OOsstblok

Architecture

How the services fit together — and why the storage service sits behind the API instead of next to it.

The entry point

A single Caddy proxy on port 8080 is the only surface exposed to the browser. It routes by path: / goes to the Nuxt admin, /api/* is rewritten to the Hono API, /storage/* is rewritten to the storage service.
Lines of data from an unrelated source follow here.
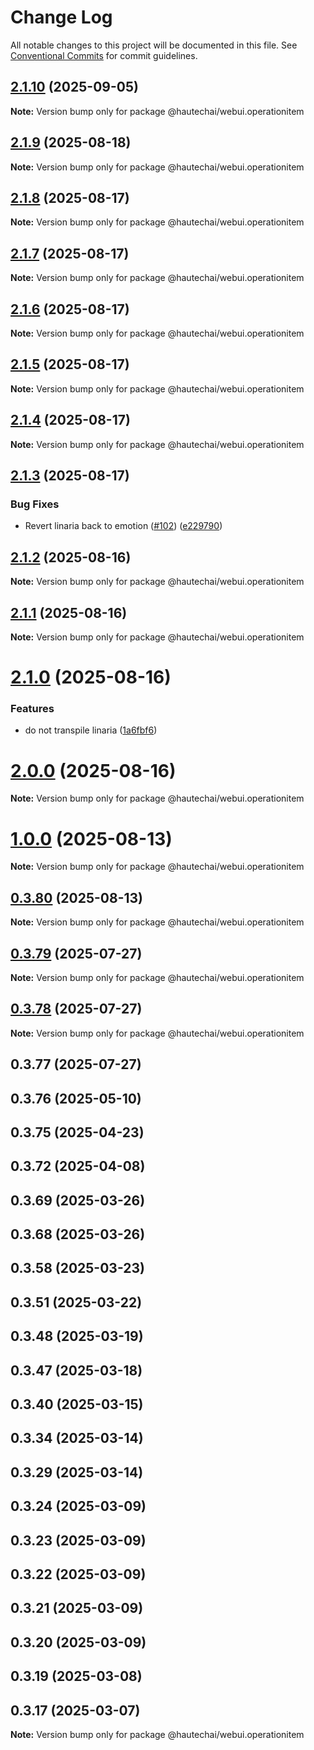 # Change Log

All notable changes to this project will be documented in this file.
See [Conventional Commits](https://conventionalcommits.org) for commit guidelines.

## [2.1.10](https://github.com/HautechAI/webui/compare/@hautechai/webui.operationitem@2.1.9...@hautechai/webui.operationitem@2.1.10) (2025-09-05)

**Note:** Version bump only for package @hautechai/webui.operationitem

## [2.1.9](https://github.com/HautechAI/webui/compare/@hautechai/webui.operationitem@2.1.8...@hautechai/webui.operationitem@2.1.9) (2025-08-18)

**Note:** Version bump only for package @hautechai/webui.operationitem

## [2.1.8](https://github.com/HautechAI/webui/compare/@hautechai/webui.operationitem@2.1.7...@hautechai/webui.operationitem@2.1.8) (2025-08-17)

**Note:** Version bump only for package @hautechai/webui.operationitem

## [2.1.7](https://github.com/HautechAI/webui/compare/@hautechai/webui.operationitem@2.1.6...@hautechai/webui.operationitem@2.1.7) (2025-08-17)

**Note:** Version bump only for package @hautechai/webui.operationitem

## [2.1.6](https://github.com/HautechAI/webui/compare/@hautechai/webui.operationitem@2.1.5...@hautechai/webui.operationitem@2.1.6) (2025-08-17)

**Note:** Version bump only for package @hautechai/webui.operationitem

## [2.1.5](https://github.com/HautechAI/webui/compare/@hautechai/webui.operationitem@2.1.4...@hautechai/webui.operationitem@2.1.5) (2025-08-17)

**Note:** Version bump only for package @hautechai/webui.operationitem

## [2.1.4](https://github.com/HautechAI/webui/compare/@hautechai/webui.operationitem@2.1.3...@hautechai/webui.operationitem@2.1.4) (2025-08-17)

**Note:** Version bump only for package @hautechai/webui.operationitem

## [2.1.3](https://github.com/HautechAI/webui/compare/@hautechai/webui.operationitem@2.1.2...@hautechai/webui.operationitem@2.1.3) (2025-08-17)

### Bug Fixes

- Revert linaria back to emotion ([#102](https://github.com/HautechAI/webui/issues/102)) ([e229790](https://github.com/HautechAI/webui/commit/e229790dae8eba4b3037bbe41365e5a73ab7f6dc))

## [2.1.2](https://github.com/HautechAI/webui/compare/@hautechai/webui.operationitem@2.1.1...@hautechai/webui.operationitem@2.1.2) (2025-08-16)

**Note:** Version bump only for package @hautechai/webui.operationitem

## [2.1.1](https://github.com/HautechAI/webui/compare/@hautechai/webui.operationitem@2.1.0...@hautechai/webui.operationitem@2.1.1) (2025-08-16)

**Note:** Version bump only for package @hautechai/webui.operationitem

# [2.1.0](https://github.com/HautechAI/webui/compare/@hautechai/webui.operationitem@1.0.0...@hautechai/webui.operationitem@2.1.0) (2025-08-16)

### Features

- do not transpile linaria ([1a6fbf6](https://github.com/HautechAI/webui/commit/1a6fbf6353a0e5028040006b5045170cf83f1ba0))

# [2.0.0](https://github.com/HautechAI/webui/compare/@hautechai/webui.operationitem@1.0.0...@hautechai/webui.operationitem@2.0.0) (2025-08-16)

**Note:** Version bump only for package @hautechai/webui.operationitem

# [1.0.0](https://github.com/HautechAI/webui/compare/@hautechai/webui.operationitem@0.3.80...@hautechai/webui.operationitem@1.0.0) (2025-08-13)

**Note:** Version bump only for package @hautechai/webui.operationitem

## [0.3.80](https://github.com/HautechAI/webui/compare/@hautechai/webui.operationitem@0.3.79...@hautechai/webui.operationitem@0.3.80) (2025-08-13)

**Note:** Version bump only for package @hautechai/webui.operationitem

## [0.3.79](https://github.com/HautechAI/webui/compare/@hautechai/webui.operationitem@0.3.78...@hautechai/webui.operationitem@0.3.79) (2025-07-27)

**Note:** Version bump only for package @hautechai/webui.operationitem

## [0.3.78](https://github.com/HautechAI/webui/compare/@hautechai/webui.operationitem@0.3.77...@hautechai/webui.operationitem@0.3.78) (2025-07-27)

**Note:** Version bump only for package @hautechai/webui.operationitem

## 0.3.77 (2025-07-27)

## 0.3.76 (2025-05-10)

## 0.3.75 (2025-04-23)

## 0.3.72 (2025-04-08)

## 0.3.69 (2025-03-26)

## 0.3.68 (2025-03-26)

## 0.3.58 (2025-03-23)

## 0.3.51 (2025-03-22)

## 0.3.48 (2025-03-19)

## 0.3.47 (2025-03-18)

## 0.3.40 (2025-03-15)

## 0.3.34 (2025-03-14)

## 0.3.29 (2025-03-14)

## 0.3.24 (2025-03-09)

## 0.3.23 (2025-03-09)

## 0.3.22 (2025-03-09)

## 0.3.21 (2025-03-09)

## 0.3.20 (2025-03-09)

## 0.3.19 (2025-03-08)

## 0.3.17 (2025-03-07)

**Note:** Version bump only for package @hautechai/webui.operationitem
S3/Minio is never reachable from outside — only the storage service talks to it.

Proxy (Caddy)

:8080

Routes by path: / → admin, /api/* → api (strip prefix), /storage/* → storage (strip prefix). Handles TLS in production.

Admin (Nuxt 4)

:3000internal only

Nuxt 4 admin UI: story editor, component schema editor, datasources, assets, access tokens, audit log.

API (Hono)

:3001internal only

Hono + Bun. Hosts CDN v2 (Storyblok-compat), Management v1, MCP (/v1/mcp), auth, webhooks. Only service that touches the Postgres schema.

Storage (Hono)

:3002internal only

Hono + Bun. Upload, download, delete and on-the-fly /m/ image transforms. Only service with S3 credentials. Uses HMAC tokens minted by the API for upload auth.

Postgres

:5432internal only

Canonical store. Stories, drafts, versions, components, datasources, assets, tokens, audit log. Schema owned by Drizzle.

Minio (S3)

:9000internal only

S3-compatible object store for asset blobs. Bucket layout: spaces/<id>/assets/<n>/<filename>. Transforms live under /m/. Never exposed externally.

Redis (optional)

:6379internal only

Optional CDN cache. If REDIS_URL is empty the cache client is a silent no-op — no try/catch, no errors, just slower responses.